Hi, I'm 36, was diagnosed with ADHD (inattentive + hyperactive type) last year, which explains so much about why I struggle so much (have 3 kids but struggle way more than most seem to).
Although in certain circumstances, I do the classic oversharing thing when I really shouldn't: on the whole I find it very hard to talk to people I don't know very well and find myself more and more 'without' when it comes to friends etc.

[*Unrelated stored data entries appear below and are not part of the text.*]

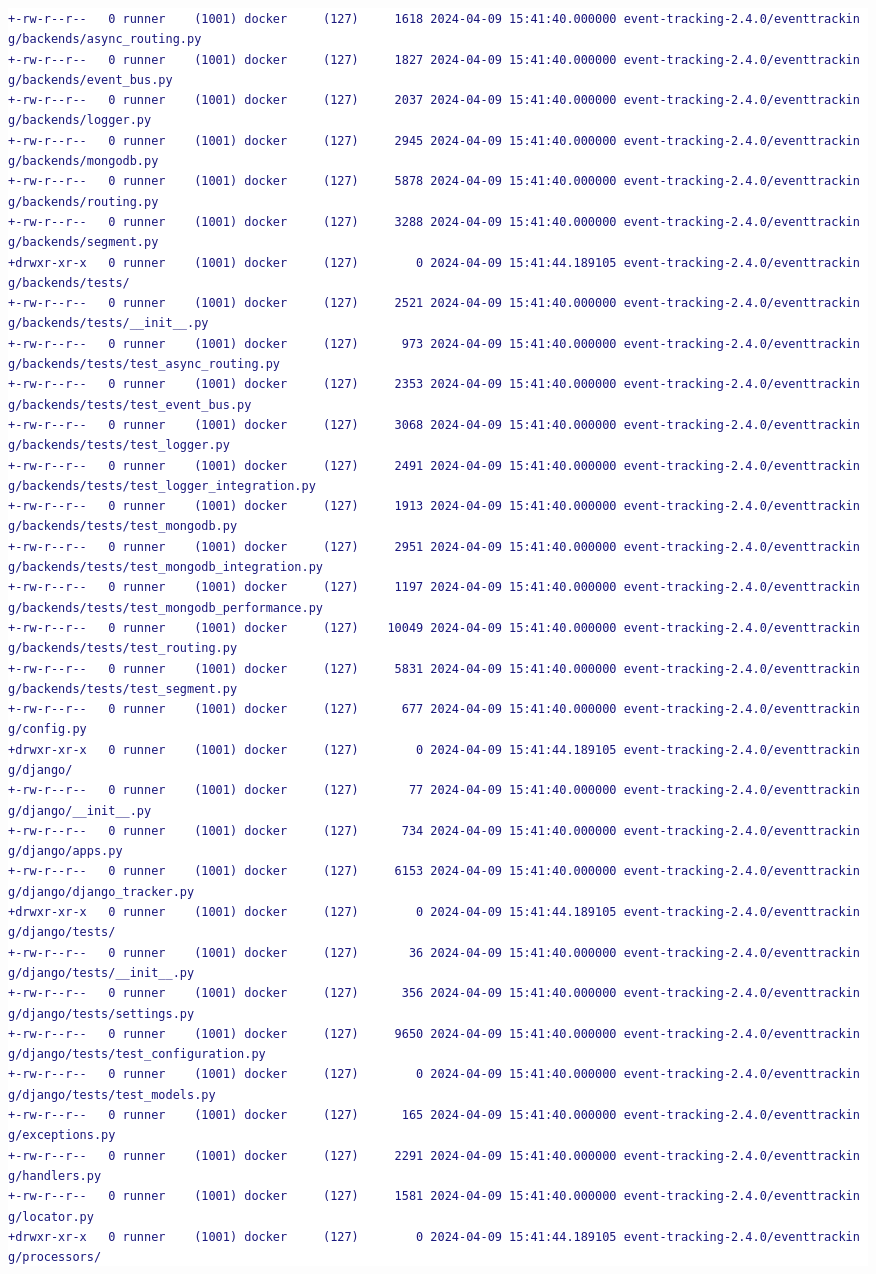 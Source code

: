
```diff
+-rw-r--r--   0 runner    (1001) docker     (127)     1618 2024-04-09 15:41:40.000000 event-tracking-2.4.0/eventtracking/backends/async_routing.py
+-rw-r--r--   0 runner    (1001) docker     (127)     1827 2024-04-09 15:41:40.000000 event-tracking-2.4.0/eventtracking/backends/event_bus.py
+-rw-r--r--   0 runner    (1001) docker     (127)     2037 2024-04-09 15:41:40.000000 event-tracking-2.4.0/eventtracking/backends/logger.py
+-rw-r--r--   0 runner    (1001) docker     (127)     2945 2024-04-09 15:41:40.000000 event-tracking-2.4.0/eventtracking/backends/mongodb.py
+-rw-r--r--   0 runner    (1001) docker     (127)     5878 2024-04-09 15:41:40.000000 event-tracking-2.4.0/eventtracking/backends/routing.py
+-rw-r--r--   0 runner    (1001) docker     (127)     3288 2024-04-09 15:41:40.000000 event-tracking-2.4.0/eventtracking/backends/segment.py
+drwxr-xr-x   0 runner    (1001) docker     (127)        0 2024-04-09 15:41:44.189105 event-tracking-2.4.0/eventtracking/backends/tests/
+-rw-r--r--   0 runner    (1001) docker     (127)     2521 2024-04-09 15:41:40.000000 event-tracking-2.4.0/eventtracking/backends/tests/__init__.py
+-rw-r--r--   0 runner    (1001) docker     (127)      973 2024-04-09 15:41:40.000000 event-tracking-2.4.0/eventtracking/backends/tests/test_async_routing.py
+-rw-r--r--   0 runner    (1001) docker     (127)     2353 2024-04-09 15:41:40.000000 event-tracking-2.4.0/eventtracking/backends/tests/test_event_bus.py
+-rw-r--r--   0 runner    (1001) docker     (127)     3068 2024-04-09 15:41:40.000000 event-tracking-2.4.0/eventtracking/backends/tests/test_logger.py
+-rw-r--r--   0 runner    (1001) docker     (127)     2491 2024-04-09 15:41:40.000000 event-tracking-2.4.0/eventtracking/backends/tests/test_logger_integration.py
+-rw-r--r--   0 runner    (1001) docker     (127)     1913 2024-04-09 15:41:40.000000 event-tracking-2.4.0/eventtracking/backends/tests/test_mongodb.py
+-rw-r--r--   0 runner    (1001) docker     (127)     2951 2024-04-09 15:41:40.000000 event-tracking-2.4.0/eventtracking/backends/tests/test_mongodb_integration.py
+-rw-r--r--   0 runner    (1001) docker     (127)     1197 2024-04-09 15:41:40.000000 event-tracking-2.4.0/eventtracking/backends/tests/test_mongodb_performance.py
+-rw-r--r--   0 runner    (1001) docker     (127)    10049 2024-04-09 15:41:40.000000 event-tracking-2.4.0/eventtracking/backends/tests/test_routing.py
+-rw-r--r--   0 runner    (1001) docker     (127)     5831 2024-04-09 15:41:40.000000 event-tracking-2.4.0/eventtracking/backends/tests/test_segment.py
+-rw-r--r--   0 runner    (1001) docker     (127)      677 2024-04-09 15:41:40.000000 event-tracking-2.4.0/eventtracking/config.py
+drwxr-xr-x   0 runner    (1001) docker     (127)        0 2024-04-09 15:41:44.189105 event-tracking-2.4.0/eventtracking/django/
+-rw-r--r--   0 runner    (1001) docker     (127)       77 2024-04-09 15:41:40.000000 event-tracking-2.4.0/eventtracking/django/__init__.py
+-rw-r--r--   0 runner    (1001) docker     (127)      734 2024-04-09 15:41:40.000000 event-tracking-2.4.0/eventtracking/django/apps.py
+-rw-r--r--   0 runner    (1001) docker     (127)     6153 2024-04-09 15:41:40.000000 event-tracking-2.4.0/eventtracking/django/django_tracker.py
+drwxr-xr-x   0 runner    (1001) docker     (127)        0 2024-04-09 15:41:44.189105 event-tracking-2.4.0/eventtracking/django/tests/
+-rw-r--r--   0 runner    (1001) docker     (127)       36 2024-04-09 15:41:40.000000 event-tracking-2.4.0/eventtracking/django/tests/__init__.py
+-rw-r--r--   0 runner    (1001) docker     (127)      356 2024-04-09 15:41:40.000000 event-tracking-2.4.0/eventtracking/django/tests/settings.py
+-rw-r--r--   0 runner    (1001) docker     (127)     9650 2024-04-09 15:41:40.000000 event-tracking-2.4.0/eventtracking/django/tests/test_configuration.py
+-rw-r--r--   0 runner    (1001) docker     (127)        0 2024-04-09 15:41:40.000000 event-tracking-2.4.0/eventtracking/django/tests/test_models.py
+-rw-r--r--   0 runner    (1001) docker     (127)      165 2024-04-09 15:41:40.000000 event-tracking-2.4.0/eventtracking/exceptions.py
+-rw-r--r--   0 runner    (1001) docker     (127)     2291 2024-04-09 15:41:40.000000 event-tracking-2.4.0/eventtracking/handlers.py
+-rw-r--r--   0 runner    (1001) docker     (127)     1581 2024-04-09 15:41:40.000000 event-tracking-2.4.0/eventtracking/locator.py
+drwxr-xr-x   0 runner    (1001) docker     (127)        0 2024-04-09 15:41:44.189105 event-tracking-2.4.0/eventtracking/processors/
```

In a working environment I do fine because I have to and I'm kind of 'playing a role'...but school runs and the general parent-school environment are hell for me ( a lot of the time I am tired, stressed, etc as it is...) I struggle to make eye contact with people very much and I am shite at small talk, so a lot of the time find myself hoping that actually no one will talk to me, but then feeling sad that I seem to have gotten my wish. When I do try to engage others in eye contact and a smile, I get stony-faces in response - they've already made their minds up about me from what I give out most of the time, which is fair enough.
On the odd occasion my DH or DM attend school events with me, I'm always amazed at how chatty the other parents are with them and how easy they find it to make small talk. I find myself quite envious of them as well as the other parents who are always chatting away to each other, and wondering what is so wrong with me. I feel like I am a pariah - actively disliked like I give off really bad 'vibes'.
I don't get involved in any of the school fundraising (and the school is very small) because I find daily life a struggle as it is, so maybe this is a big part of it too.
At school, sixth form etc I did find it hard to talk in a big group of kids, and would actively avoid those kind of situations. I did make many close friends who I was very social with, purely because I was there for long enough to get to know people and vice versa. I was in a sect of the 'popular group' despite my initial awkwardness.
Because I find it hard to stick at a job, I've never stayed anywhere long enough to make friends as an adult. I love my family but do find myself quite sad a lot of the time.
I am wondering if anyone else with ADHD has some of these difficulties too? My DM is convinced I am on the autistic spectrum too.